For the data below, please report each line where the word "your" is found.

Stored items:
=== Section Start ===

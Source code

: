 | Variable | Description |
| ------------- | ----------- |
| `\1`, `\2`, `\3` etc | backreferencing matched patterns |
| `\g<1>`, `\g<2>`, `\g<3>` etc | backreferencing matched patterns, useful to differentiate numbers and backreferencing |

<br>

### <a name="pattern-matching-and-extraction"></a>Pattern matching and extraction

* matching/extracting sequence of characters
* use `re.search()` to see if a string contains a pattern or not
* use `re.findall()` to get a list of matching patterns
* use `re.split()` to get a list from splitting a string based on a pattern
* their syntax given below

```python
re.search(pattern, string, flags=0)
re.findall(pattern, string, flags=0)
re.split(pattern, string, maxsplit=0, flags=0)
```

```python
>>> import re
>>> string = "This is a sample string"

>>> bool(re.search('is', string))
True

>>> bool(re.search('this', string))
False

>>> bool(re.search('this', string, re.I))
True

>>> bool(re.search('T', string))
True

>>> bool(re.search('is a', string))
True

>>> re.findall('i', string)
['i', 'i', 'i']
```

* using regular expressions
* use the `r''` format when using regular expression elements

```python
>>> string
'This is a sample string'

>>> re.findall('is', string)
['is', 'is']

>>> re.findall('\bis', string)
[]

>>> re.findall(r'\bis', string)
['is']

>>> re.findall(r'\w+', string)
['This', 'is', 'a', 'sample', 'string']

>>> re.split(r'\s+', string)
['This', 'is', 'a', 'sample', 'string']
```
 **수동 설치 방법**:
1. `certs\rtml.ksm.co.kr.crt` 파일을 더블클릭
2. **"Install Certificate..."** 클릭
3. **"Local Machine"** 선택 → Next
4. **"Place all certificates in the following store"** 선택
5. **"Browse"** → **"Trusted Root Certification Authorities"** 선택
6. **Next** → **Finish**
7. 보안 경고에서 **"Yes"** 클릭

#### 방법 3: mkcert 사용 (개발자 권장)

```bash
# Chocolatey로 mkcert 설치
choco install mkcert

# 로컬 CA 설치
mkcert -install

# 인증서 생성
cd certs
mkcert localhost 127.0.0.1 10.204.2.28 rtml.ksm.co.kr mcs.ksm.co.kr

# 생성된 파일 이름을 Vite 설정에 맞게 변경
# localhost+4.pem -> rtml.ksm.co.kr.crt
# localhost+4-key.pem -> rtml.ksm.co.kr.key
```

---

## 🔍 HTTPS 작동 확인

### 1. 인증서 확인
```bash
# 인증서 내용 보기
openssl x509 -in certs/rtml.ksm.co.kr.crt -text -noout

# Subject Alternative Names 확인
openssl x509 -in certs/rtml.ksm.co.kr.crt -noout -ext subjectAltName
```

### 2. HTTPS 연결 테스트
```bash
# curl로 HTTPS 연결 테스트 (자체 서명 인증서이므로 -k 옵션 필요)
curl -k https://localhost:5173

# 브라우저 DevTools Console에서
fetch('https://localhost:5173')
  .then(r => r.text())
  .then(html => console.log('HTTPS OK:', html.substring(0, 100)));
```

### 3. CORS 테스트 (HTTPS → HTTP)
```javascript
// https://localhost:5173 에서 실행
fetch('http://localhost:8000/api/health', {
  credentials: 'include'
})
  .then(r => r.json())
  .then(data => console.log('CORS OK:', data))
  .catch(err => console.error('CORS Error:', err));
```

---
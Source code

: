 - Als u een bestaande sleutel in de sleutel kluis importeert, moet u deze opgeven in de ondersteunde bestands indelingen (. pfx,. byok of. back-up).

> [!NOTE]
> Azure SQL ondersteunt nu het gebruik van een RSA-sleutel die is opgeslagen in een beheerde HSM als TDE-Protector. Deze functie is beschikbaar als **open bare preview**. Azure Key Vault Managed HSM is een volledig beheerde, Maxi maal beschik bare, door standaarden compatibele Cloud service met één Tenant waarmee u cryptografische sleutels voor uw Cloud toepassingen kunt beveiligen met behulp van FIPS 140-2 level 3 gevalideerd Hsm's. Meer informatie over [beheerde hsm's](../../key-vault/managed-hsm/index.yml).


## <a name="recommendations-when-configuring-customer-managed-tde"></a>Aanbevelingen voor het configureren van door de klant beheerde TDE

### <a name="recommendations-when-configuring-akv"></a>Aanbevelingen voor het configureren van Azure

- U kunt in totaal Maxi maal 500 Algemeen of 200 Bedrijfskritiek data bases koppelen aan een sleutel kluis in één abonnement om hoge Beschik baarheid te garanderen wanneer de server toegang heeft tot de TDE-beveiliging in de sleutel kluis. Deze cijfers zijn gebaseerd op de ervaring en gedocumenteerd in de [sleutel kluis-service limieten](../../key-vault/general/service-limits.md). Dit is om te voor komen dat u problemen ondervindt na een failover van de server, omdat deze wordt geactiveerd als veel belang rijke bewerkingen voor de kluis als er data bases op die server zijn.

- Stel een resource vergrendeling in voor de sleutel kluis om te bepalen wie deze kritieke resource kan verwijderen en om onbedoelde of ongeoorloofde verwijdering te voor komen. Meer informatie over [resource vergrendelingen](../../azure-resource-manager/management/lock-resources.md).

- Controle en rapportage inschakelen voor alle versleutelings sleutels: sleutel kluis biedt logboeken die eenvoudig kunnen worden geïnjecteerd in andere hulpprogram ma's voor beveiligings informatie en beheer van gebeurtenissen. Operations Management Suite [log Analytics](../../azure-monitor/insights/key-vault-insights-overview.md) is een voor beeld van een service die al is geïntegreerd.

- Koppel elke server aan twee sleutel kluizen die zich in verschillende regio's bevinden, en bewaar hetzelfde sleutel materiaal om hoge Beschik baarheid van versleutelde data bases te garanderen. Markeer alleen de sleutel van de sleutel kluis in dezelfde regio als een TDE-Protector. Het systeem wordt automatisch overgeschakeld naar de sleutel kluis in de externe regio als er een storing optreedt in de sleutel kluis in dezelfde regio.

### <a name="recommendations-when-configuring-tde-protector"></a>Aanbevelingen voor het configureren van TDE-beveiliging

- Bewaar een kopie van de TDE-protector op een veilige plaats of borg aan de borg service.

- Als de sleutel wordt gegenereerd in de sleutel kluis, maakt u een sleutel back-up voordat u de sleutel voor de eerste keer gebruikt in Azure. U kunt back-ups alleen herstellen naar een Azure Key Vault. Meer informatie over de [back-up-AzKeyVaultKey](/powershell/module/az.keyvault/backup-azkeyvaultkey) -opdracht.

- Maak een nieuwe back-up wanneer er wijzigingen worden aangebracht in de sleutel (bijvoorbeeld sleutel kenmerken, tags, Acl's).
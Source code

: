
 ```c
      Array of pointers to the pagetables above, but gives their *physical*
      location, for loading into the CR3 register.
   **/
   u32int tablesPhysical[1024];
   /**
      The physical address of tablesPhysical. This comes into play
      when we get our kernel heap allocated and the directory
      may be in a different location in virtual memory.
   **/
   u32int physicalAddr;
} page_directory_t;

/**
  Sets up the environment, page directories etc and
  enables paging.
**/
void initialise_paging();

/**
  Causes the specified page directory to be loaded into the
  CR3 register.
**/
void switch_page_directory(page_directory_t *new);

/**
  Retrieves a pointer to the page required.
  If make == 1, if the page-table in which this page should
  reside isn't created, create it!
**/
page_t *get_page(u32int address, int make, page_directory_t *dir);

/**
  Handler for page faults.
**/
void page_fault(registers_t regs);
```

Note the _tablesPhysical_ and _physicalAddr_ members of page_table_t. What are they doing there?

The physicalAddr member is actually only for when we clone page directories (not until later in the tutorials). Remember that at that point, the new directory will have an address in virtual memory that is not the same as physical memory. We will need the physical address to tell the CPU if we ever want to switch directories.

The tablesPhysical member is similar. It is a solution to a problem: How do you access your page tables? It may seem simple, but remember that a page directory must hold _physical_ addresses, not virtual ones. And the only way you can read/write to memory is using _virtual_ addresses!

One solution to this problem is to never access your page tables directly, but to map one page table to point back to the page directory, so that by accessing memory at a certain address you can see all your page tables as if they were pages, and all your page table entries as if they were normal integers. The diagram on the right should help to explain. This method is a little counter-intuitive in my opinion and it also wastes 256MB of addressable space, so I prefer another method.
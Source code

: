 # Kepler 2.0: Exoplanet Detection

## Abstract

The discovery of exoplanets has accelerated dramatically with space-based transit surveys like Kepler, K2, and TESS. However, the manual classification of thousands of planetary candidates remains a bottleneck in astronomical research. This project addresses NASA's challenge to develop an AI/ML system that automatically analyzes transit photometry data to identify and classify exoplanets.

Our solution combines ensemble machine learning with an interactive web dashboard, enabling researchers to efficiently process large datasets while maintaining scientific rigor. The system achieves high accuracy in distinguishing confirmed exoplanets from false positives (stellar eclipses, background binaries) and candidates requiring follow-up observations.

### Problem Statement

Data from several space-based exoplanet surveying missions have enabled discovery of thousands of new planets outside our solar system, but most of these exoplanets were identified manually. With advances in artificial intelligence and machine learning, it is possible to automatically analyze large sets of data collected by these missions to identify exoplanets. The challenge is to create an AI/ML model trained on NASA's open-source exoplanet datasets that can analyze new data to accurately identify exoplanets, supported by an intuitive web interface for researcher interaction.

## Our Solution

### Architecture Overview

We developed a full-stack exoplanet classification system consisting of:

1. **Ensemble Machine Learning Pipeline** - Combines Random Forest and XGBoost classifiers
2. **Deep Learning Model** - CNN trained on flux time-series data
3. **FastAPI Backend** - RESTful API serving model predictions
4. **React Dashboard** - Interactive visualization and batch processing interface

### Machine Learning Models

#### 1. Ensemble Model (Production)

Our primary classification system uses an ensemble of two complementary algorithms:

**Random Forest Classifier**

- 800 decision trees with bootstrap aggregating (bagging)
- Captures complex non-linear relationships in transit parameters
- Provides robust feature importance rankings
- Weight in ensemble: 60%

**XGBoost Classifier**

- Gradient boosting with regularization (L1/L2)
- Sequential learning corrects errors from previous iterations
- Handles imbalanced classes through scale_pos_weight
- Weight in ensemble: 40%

=== Section End ===

=== Task result ===
The tablesPhysical member is similar. It is a solution to a problem: How do you access your page tables? It may seem simple, but remember that a page directory must hold _physical_ addresses, not virtual ones. And the only way you can read/write to memory is using _virtual_ addresses!
One solution to this problem is to never access your page tables directly, but to map one page table to point back to the page directory, so that by accessing memory at a certain address you can see all your page tables as if they were pages, and all your page table entries as if they were normal integers. The diagram on the right should help to explain. This method is a little counter-intuitive in my opinion and it also wastes 256MB of addressable space, so I prefer another method.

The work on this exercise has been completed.